▶ **Exercise aim**
Each entry should be written out again exactly, so that nothing is lost.
═════ Material for the task
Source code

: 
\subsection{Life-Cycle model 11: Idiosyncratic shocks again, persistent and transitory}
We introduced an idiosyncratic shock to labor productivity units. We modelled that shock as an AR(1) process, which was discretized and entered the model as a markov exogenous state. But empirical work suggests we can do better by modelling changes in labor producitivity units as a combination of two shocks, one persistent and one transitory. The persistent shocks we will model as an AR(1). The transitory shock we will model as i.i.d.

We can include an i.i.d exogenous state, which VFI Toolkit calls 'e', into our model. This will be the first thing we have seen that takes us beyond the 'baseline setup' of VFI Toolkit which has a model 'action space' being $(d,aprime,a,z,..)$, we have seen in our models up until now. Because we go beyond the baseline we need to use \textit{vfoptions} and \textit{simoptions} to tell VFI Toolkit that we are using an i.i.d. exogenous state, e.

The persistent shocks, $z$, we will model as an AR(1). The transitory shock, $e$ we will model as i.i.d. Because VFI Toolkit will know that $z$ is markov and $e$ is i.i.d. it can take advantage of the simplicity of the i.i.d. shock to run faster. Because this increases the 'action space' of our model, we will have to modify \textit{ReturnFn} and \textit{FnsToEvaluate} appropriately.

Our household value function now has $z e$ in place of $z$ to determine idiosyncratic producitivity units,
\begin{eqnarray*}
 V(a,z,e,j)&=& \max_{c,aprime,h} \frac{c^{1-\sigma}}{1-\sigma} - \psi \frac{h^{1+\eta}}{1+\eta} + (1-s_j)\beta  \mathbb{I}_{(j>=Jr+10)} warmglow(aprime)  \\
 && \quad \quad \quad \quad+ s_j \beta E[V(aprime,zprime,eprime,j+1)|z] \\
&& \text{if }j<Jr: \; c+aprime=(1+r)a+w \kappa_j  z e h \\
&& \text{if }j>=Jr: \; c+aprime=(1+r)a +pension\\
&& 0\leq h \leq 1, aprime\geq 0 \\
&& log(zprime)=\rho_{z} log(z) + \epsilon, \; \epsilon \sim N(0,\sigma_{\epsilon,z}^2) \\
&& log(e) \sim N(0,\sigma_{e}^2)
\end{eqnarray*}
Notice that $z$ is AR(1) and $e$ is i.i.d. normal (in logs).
══════════
▶ **Exercise response**
Source code

: 
\subsection{Life-Cycle model 11: Idiosyncratic shocks again, persistent and transitory}
We introduced an idiosyncratic shock to labor productivity units. We modelled that shock as an AR(1) process, which was discretized and entered the model as a markov exogenous state. But empirical work suggests we can do better by modelling changes in labor producitivity units as a combination of two shocks, one persistent and one transitory. The persistent shocks we will model as an AR(1). The transitory shock we will model as i.i.d.

We can include an i.i.d exogenous state, which VFI Toolkit calls 'e', into our model. This will be the first thing we have seen that takes us beyond the 'baseline setup' of VFI Toolkit which has a model 'action space' being $(d,aprime,a,z,..)$, we have seen in our models up until now. Because we go beyond the baseline we need to use \textit{vfoptions} and \textit{simoptions} to tell VFI Toolkit that we are using an i.i.d. exogenous state, e.

The persistent shocks, $z$, we will model as an AR(1). The transitory shock, $e$ we will model as i.i.d. Because VFI Toolkit will know that $z$ is markov and $e$ is i.i.d. it can take advantage of the simplicity of the i.i.d. shock to run faster. Because this increases the 'action space' of our model, we will have to modify \textit{ReturnFn} and \textit{FnsToEvaluate} appropriately.

Our household value function now has $z e$ in place of $z$ to determine idiosyncratic producitivity units,
\begin{eqnarray*}
 V(a,z,e,j)&=& \max_{c,aprime,h} \frac{c^{1-\sigma}}{1-\sigma} - \psi \frac{h^{1+\eta}}{1+\eta} + (1-s_j)\beta  \mathbb{I}_{(j>=Jr+10)} warmglow(aprime)  \\
 && \quad \quad \quad \quad+ s_j \beta E[V(aprime,zprime,eprime,j+1)|z] \\
&& \text{if }j<Jr: \; c+aprime=(1+r)a+w \kappa_j  z e h \\
&& \text{if }j>=Jr: \; c+aprime=(1+r)a +pension\\
&& 0\leq h \leq 1, aprime\geq 0 \\
&& log(zprime)=\rho_{z} log(z) + \epsilon, \; \epsilon \sim N(0,\sigma_{\epsilon,z}^2) \\
&& log(e) \sim N(0,\sigma_{e}^2)
\end{eqnarray*}
Notice that $z$ is AR(1) and $e$ is i.i.d. normal (in logs).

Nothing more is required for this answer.